### Required work
Among the entries below, one line contains "proporzionale all'inverso della" and another contains "in particolar modo". Transcribe those two lines and every line between them, exactly.

BEGIN Data for the task

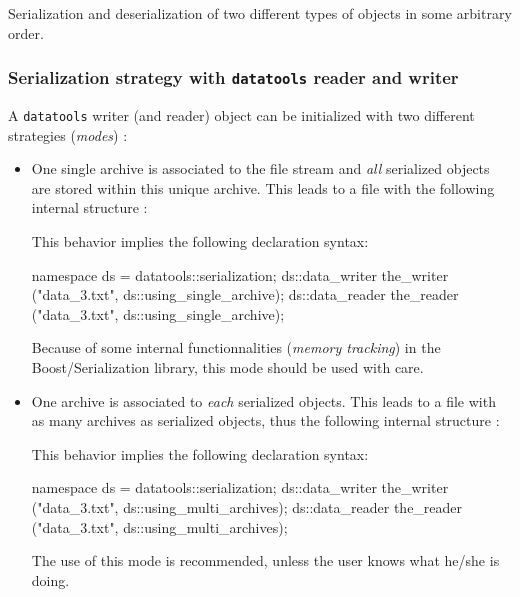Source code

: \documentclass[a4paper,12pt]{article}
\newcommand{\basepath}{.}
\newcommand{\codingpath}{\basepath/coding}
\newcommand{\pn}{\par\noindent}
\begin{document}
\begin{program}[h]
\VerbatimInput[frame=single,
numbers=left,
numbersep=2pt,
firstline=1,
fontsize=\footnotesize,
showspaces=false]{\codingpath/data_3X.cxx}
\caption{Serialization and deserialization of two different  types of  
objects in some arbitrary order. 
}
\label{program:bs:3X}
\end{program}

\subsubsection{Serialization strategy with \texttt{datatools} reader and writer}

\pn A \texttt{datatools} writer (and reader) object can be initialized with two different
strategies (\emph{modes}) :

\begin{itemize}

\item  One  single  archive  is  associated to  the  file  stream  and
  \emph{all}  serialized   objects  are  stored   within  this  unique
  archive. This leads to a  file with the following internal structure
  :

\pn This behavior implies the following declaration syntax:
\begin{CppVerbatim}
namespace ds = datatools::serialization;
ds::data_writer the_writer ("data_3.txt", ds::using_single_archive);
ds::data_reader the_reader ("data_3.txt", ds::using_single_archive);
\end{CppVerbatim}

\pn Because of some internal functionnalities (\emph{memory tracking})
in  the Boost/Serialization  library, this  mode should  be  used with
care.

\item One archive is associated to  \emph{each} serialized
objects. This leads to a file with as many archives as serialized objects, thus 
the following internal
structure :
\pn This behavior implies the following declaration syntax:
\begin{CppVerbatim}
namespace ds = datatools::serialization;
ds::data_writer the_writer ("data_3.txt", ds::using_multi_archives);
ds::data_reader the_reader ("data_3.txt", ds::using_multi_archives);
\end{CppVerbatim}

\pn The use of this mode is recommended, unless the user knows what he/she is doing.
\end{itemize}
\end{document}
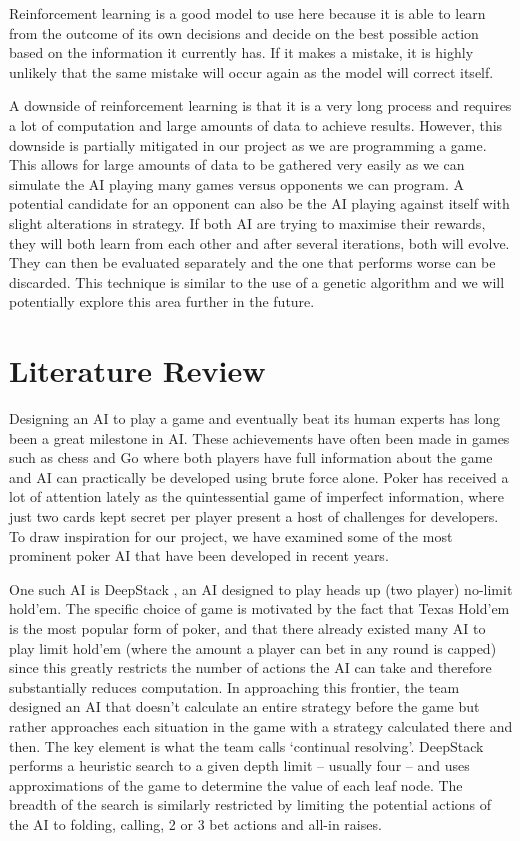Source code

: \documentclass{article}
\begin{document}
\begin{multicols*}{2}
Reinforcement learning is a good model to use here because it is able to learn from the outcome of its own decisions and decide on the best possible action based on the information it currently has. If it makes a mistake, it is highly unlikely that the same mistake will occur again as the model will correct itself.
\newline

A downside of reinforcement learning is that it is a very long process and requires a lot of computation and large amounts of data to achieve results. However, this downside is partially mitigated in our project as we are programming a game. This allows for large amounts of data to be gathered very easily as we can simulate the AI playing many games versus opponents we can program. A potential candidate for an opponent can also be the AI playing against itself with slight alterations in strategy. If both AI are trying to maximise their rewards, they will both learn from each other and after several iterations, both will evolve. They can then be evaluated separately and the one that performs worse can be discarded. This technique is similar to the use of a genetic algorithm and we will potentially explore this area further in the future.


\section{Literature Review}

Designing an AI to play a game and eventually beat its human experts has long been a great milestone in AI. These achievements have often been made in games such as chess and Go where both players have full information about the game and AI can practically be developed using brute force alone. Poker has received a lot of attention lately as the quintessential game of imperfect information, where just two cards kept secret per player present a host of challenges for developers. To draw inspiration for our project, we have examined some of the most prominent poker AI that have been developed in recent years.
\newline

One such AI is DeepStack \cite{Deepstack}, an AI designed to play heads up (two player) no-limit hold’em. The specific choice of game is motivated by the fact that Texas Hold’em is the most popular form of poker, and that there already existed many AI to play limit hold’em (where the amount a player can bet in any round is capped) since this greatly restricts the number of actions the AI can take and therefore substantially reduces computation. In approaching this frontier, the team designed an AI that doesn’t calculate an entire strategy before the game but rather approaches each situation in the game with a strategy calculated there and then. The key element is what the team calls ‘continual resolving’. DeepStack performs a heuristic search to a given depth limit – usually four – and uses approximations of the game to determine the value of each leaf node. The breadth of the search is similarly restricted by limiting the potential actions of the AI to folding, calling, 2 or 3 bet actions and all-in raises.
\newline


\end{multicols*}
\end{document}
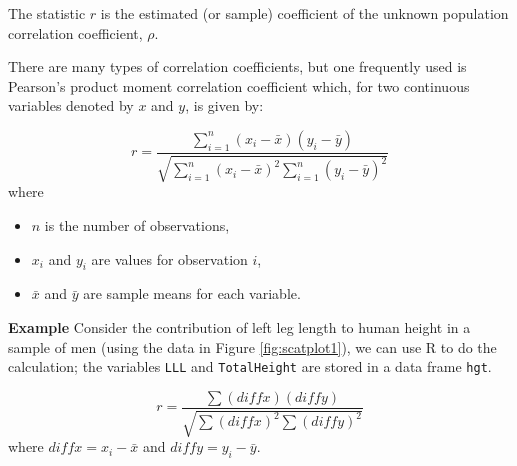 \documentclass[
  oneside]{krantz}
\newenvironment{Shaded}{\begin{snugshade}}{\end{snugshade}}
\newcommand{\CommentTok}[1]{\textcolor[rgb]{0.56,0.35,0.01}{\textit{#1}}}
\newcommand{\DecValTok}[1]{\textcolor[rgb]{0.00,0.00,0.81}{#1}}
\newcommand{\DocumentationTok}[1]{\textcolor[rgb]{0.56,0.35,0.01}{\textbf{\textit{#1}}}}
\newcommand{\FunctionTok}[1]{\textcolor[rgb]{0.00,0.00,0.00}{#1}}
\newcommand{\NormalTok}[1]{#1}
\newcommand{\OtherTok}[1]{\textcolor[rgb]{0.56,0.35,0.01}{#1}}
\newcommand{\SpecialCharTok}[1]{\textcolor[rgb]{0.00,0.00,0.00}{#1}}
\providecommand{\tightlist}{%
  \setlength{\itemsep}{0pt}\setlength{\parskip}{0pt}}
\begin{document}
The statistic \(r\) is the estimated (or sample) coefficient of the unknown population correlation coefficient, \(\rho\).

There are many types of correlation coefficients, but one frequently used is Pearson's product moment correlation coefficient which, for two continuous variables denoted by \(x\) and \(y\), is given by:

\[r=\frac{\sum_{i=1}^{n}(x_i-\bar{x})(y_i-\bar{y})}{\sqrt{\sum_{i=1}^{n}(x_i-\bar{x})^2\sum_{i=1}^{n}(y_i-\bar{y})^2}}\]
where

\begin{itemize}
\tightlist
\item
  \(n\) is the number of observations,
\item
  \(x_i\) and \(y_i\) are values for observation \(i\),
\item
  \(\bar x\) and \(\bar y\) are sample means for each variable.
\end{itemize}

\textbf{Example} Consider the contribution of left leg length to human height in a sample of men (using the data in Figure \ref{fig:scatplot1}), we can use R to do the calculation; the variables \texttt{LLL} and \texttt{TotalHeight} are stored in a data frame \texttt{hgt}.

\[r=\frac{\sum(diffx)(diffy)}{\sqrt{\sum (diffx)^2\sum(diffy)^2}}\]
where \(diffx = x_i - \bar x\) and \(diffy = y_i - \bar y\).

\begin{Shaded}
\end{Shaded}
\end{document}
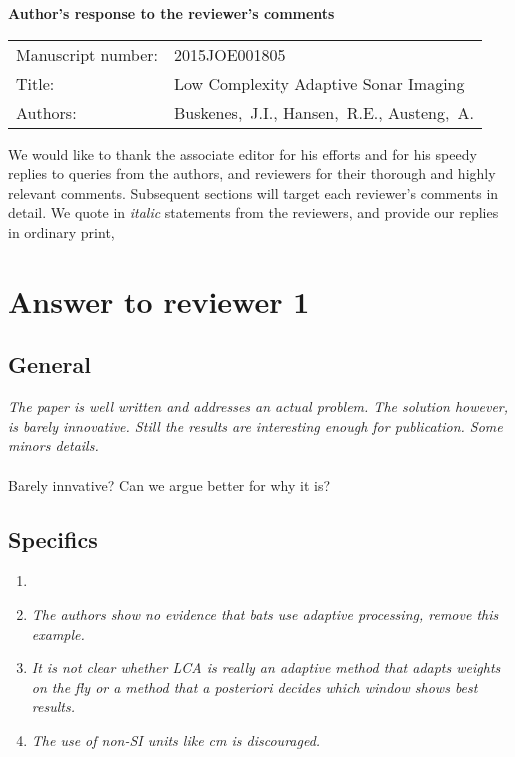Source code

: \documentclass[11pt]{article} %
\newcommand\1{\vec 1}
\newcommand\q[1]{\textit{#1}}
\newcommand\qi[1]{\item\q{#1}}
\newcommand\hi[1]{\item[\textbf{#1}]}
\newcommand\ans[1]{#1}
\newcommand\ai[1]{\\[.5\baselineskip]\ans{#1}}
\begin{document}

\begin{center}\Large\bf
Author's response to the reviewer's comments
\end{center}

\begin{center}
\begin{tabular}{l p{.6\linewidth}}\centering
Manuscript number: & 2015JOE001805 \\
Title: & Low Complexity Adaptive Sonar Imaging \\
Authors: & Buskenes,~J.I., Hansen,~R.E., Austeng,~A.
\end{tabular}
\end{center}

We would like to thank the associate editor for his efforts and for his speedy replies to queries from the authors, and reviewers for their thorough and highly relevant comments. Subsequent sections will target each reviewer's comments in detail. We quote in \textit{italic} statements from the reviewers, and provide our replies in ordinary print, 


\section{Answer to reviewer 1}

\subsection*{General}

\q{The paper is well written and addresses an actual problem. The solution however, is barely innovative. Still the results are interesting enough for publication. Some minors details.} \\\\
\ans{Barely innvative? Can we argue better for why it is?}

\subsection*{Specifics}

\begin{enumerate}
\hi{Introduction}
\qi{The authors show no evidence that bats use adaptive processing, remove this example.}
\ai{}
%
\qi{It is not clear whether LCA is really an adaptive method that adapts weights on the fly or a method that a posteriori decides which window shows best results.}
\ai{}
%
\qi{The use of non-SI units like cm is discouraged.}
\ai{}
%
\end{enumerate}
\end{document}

END Data for the task
BEGIN Data for the task

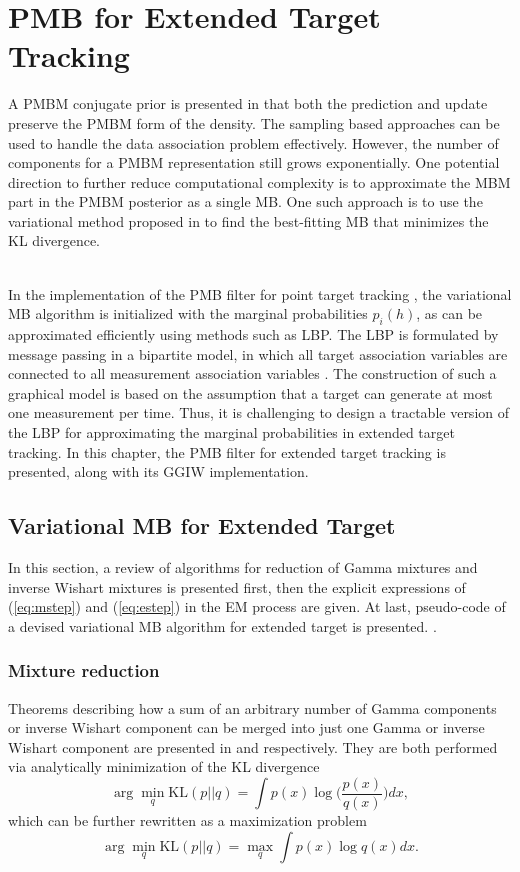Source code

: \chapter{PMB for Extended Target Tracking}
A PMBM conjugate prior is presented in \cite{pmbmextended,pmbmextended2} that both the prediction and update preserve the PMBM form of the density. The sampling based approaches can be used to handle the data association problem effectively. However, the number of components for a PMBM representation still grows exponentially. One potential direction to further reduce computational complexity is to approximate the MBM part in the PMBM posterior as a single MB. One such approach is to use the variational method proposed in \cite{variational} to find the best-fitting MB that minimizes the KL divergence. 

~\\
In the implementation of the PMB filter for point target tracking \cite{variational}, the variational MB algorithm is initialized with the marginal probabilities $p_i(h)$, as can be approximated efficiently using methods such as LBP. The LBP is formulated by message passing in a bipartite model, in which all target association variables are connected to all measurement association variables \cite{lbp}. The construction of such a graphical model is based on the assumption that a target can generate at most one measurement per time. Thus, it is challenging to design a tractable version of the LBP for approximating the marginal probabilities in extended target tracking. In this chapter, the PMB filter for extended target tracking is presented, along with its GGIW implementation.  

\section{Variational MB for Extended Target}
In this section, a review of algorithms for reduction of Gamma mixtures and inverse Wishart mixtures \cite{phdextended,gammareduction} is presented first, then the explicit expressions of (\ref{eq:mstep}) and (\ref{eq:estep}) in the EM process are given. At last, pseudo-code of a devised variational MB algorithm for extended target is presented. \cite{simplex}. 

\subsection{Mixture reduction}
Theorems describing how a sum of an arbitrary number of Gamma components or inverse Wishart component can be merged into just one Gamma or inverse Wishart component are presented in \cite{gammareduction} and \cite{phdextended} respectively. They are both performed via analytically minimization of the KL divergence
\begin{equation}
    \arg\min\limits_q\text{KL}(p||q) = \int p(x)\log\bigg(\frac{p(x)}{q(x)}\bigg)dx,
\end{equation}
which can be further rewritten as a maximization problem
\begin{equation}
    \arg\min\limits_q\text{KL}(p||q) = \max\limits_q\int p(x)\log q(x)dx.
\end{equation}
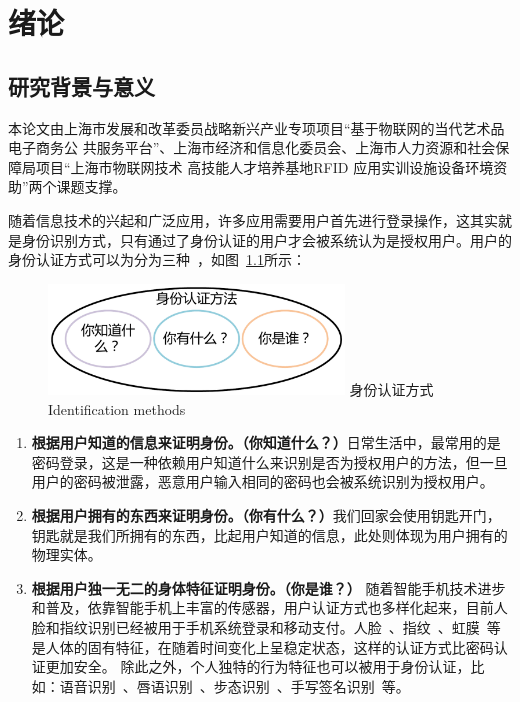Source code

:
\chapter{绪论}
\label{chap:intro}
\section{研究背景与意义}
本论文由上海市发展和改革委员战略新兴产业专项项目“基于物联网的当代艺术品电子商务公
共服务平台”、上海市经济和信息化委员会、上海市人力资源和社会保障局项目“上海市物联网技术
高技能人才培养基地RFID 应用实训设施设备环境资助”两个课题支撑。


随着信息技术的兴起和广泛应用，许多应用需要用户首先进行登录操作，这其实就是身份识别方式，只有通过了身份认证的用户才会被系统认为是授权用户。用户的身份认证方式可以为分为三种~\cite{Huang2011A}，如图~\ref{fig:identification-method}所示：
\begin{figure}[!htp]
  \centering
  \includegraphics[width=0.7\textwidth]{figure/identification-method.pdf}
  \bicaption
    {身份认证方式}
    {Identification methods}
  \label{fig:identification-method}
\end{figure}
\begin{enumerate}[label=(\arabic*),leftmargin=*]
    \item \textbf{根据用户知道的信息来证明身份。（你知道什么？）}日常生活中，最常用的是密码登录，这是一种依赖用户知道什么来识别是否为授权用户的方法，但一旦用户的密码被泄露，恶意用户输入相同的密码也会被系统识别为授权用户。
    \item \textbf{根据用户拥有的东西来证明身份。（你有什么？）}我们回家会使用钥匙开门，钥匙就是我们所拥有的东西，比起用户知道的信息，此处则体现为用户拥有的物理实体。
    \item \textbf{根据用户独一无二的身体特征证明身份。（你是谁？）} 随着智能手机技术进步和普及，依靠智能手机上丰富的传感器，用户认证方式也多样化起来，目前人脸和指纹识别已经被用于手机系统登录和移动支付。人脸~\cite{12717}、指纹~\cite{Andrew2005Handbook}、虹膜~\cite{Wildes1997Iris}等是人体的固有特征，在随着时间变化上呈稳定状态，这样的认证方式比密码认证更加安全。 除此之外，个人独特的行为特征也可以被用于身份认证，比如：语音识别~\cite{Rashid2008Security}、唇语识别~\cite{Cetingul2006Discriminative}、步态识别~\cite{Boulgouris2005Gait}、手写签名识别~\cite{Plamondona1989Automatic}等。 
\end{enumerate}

END Data for the task
BEGIN Data for the task

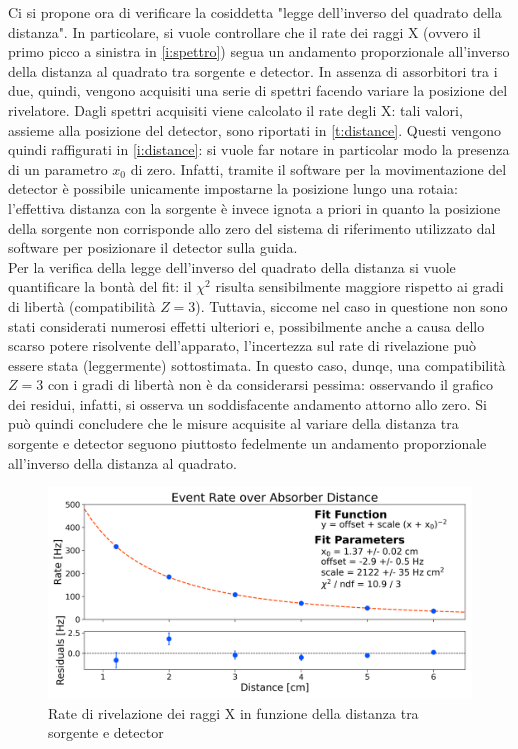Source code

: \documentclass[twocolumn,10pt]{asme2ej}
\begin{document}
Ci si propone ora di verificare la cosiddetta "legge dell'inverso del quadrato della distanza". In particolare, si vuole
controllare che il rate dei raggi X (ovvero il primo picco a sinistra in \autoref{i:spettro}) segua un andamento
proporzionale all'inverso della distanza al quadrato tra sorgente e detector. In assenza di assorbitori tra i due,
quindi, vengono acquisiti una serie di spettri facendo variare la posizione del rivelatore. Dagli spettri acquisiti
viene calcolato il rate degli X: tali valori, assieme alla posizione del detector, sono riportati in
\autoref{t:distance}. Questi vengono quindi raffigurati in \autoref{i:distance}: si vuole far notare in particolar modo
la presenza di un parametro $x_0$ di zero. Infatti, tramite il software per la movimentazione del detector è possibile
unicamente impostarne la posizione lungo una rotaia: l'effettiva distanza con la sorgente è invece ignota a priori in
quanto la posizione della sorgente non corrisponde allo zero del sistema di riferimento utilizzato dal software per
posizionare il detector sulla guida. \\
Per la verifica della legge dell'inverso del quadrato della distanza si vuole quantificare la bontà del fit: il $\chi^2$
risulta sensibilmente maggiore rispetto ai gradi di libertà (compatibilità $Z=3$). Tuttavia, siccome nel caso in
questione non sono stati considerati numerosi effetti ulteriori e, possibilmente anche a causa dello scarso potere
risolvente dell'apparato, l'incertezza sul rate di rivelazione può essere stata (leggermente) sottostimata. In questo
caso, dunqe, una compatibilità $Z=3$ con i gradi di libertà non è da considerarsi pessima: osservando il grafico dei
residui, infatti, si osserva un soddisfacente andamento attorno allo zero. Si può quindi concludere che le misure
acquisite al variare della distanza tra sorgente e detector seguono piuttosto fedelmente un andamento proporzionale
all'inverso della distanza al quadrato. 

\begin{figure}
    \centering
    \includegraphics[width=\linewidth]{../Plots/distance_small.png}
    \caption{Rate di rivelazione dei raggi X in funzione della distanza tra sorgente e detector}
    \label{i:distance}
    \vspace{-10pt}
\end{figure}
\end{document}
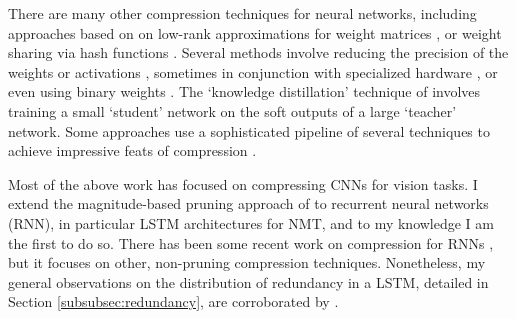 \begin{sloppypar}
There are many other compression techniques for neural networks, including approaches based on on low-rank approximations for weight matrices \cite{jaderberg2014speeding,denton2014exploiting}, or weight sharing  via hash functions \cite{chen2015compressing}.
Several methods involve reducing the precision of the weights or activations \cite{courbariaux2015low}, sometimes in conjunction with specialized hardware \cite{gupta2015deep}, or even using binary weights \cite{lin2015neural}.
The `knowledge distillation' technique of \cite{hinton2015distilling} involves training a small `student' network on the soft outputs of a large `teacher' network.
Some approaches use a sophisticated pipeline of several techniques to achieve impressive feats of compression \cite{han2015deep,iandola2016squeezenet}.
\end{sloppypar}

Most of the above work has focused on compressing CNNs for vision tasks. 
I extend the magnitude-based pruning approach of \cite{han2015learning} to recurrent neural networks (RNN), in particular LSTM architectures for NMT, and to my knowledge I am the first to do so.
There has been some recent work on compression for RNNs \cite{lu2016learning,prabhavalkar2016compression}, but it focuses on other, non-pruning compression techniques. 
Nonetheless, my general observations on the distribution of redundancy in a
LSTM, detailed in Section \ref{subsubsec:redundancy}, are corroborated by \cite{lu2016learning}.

END Data for the task

### Output below
proporzionale all'inverso della distanza al quadrato tra sorgente e detector. In assenza di assorbitori tra i due,
quindi, vengono acquisiti una serie di spettri facendo variare la posizione del rivelatore. Dagli spettri acquisiti
viene calcolato il rate degli X: tali valori, assieme alla posizione del detector, sono riportati in
\autoref{t:distance}. Questi vengono quindi raffigurati in \autoref{i:distance}: si vuole far notare in particolar modo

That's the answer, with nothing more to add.